Inaczej uważa organizator, Piotr Bukała: - Jezus jest w każdym miejscu, szuka nas wszędzie, więc może być też w centrum miasta. Kościół ma świecić, ma być na zewnątrz wśród ludzi i my to robimy. Zwykłe nabożeństwa bardziej przypominają stypy - mówi lider Kościoła Ulicznego.
Szczerość to podstawa
Czy tego typu propagowanie własnej wiary w centrum miast ma swoją przyszłość? W Ameryce to norma, u nas wciąż raczej egzotyka.
Ksiądz Sowa ocenia: - Dla ewangelików takie zrzeszenia są typowe. W Ameryce było już wszytko. Takie demonstracje są jej
bliskie.
- Idea mi się podoba, chociaż sam nie poszedłbym na takie nabożeństwo - komentuje Mateusz, student polonistyki. Podobnego zdania jest Marta, 22- letnia mieszkanka Warszawy: - Mieszkam w samym centrum Warszawy, więc w każdą środę słyszę hałasy, które dobiegają z miejsca, gdzie zbierają się ci ludzie. Po części mi to przeszkadza i ich nie rozumiem, więc osobiście nie zamierzam się tam kiedykolwiek pojawić - mówi w rozmowie z naTemat.
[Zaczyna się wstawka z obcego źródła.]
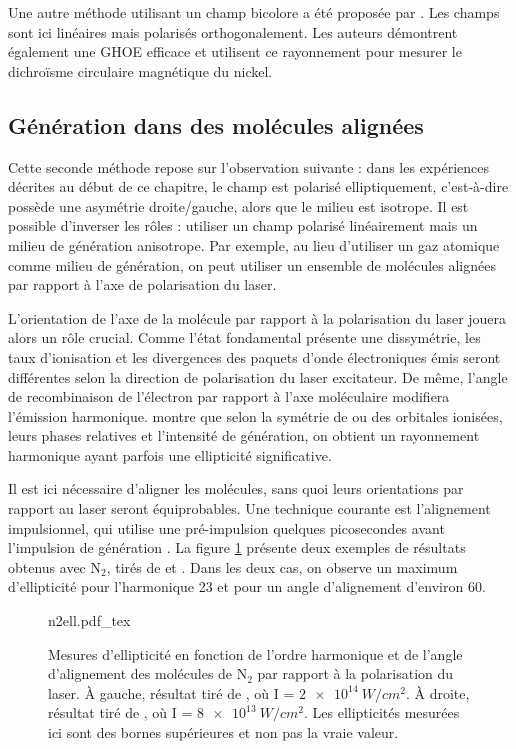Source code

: Une autre méthode utilisant un champ bicolore a été proposée par . Les champs sont ici linéaires mais polarisés orthogonalement. Les auteurs démontrent également une GHOE efficace et utilisent ce rayonnement pour mesurer le dichroïsme circulaire magnétique du nickel.


\subsection{Génération dans des molécules alignées}
Cette seconde méthode repose sur l'observation suivante : dans les expériences décrites au début de ce chapitre, le champ est polarisé elliptiquement, c'est-à-dire possède une asymétrie droite/gauche, alors que le milieu est isotrope. Il est possible d'inverser les rôles : utiliser un champ polarisé linéairement mais un milieu de génération anisotrope. Par exemple, au lieu d'utiliser un gaz atomique comme milieu de génération, on peut utiliser un ensemble de molécules alignées par rapport à l'axe de polarisation du laser.

L'orientation de l'axe de la molécule par rapport à la polarisation du laser jouera alors un rôle crucial. Comme l'état fondamental présente une dissymétrie, les taux d'ionisation et les divergences des paquets d'onde électroniques émis seront différentes selon la direction de polarisation du laser excitateur. De même, l'angle de recombinaison de l'électron par rapport à l'axe moléculaire modifiera l'émission harmonique.  montre que selon la symétrie de ou des orbitales ionisées, leurs phases relatives et l'intensité de génération, on obtient un rayonnement harmonique ayant parfois une ellipticité significative. \par
Il est ici nécessaire d'aligner les molécules, sans quoi leurs orientations par rapport au laser seront équiprobables. Une technique courante est l'alignement impulsionnel, qui utilise une pré-impulsion quelques picosecondes avant l'impulsion de génération . La figure \ref{fig:n2ell} présente deux exemples de résultats obtenus avec $\text{N}_\text{2}$, tirés de  et . Dans les deux cas, on observe un maximum d'ellipticité pour l'harmonique 23 et pour un angle d'alignement d'environ 60\degres.

\begin{figure}[!ht]
\centering
\def\svgwidth{1\columnwidth}
{n2ell.pdf_tex}
\caption{Mesures d'ellipticité en fonction de l'ordre harmonique et de l'angle d'alignement des molécules de $\text{N}_\text{2}$ par rapport à la polarisation du laser. \`{A} gauche, résultat tiré de , où I = $\SI{2e14}{W/cm^2}$. \`{A} droite, résultat tiré de , où I = $\SI{8e13}{W/cm^2}$. Les ellipticités mesurées ici sont des bornes supérieures et non pas la vraie valeur.}
\label{fig:n2ell}
\end{figure}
Czy Kościół Uliczny stanie się realną alternatywną dla tego tradycyjnego? - Trzeba pamiętać, że świat nie zostanie zbawiony przez to, że ostentacyjnie będziemy pokazywać swoją religijność - uważa ks. Kazimierz Sowa.
Każdy ma prawo wyznawać swoją wiarę w miejscu publicznym. Nie widzę w tym problemu. Jednak taki sposób demonstrowania swojej wiary nie jest mi bliski, dlatego nie jestem entuzjastą tego typu rzeczy. Wydaje mi się, że kościół jest miejscem, gdzie powinno się pokazywać swoją wiarę, niekoniecznie w taki sposób.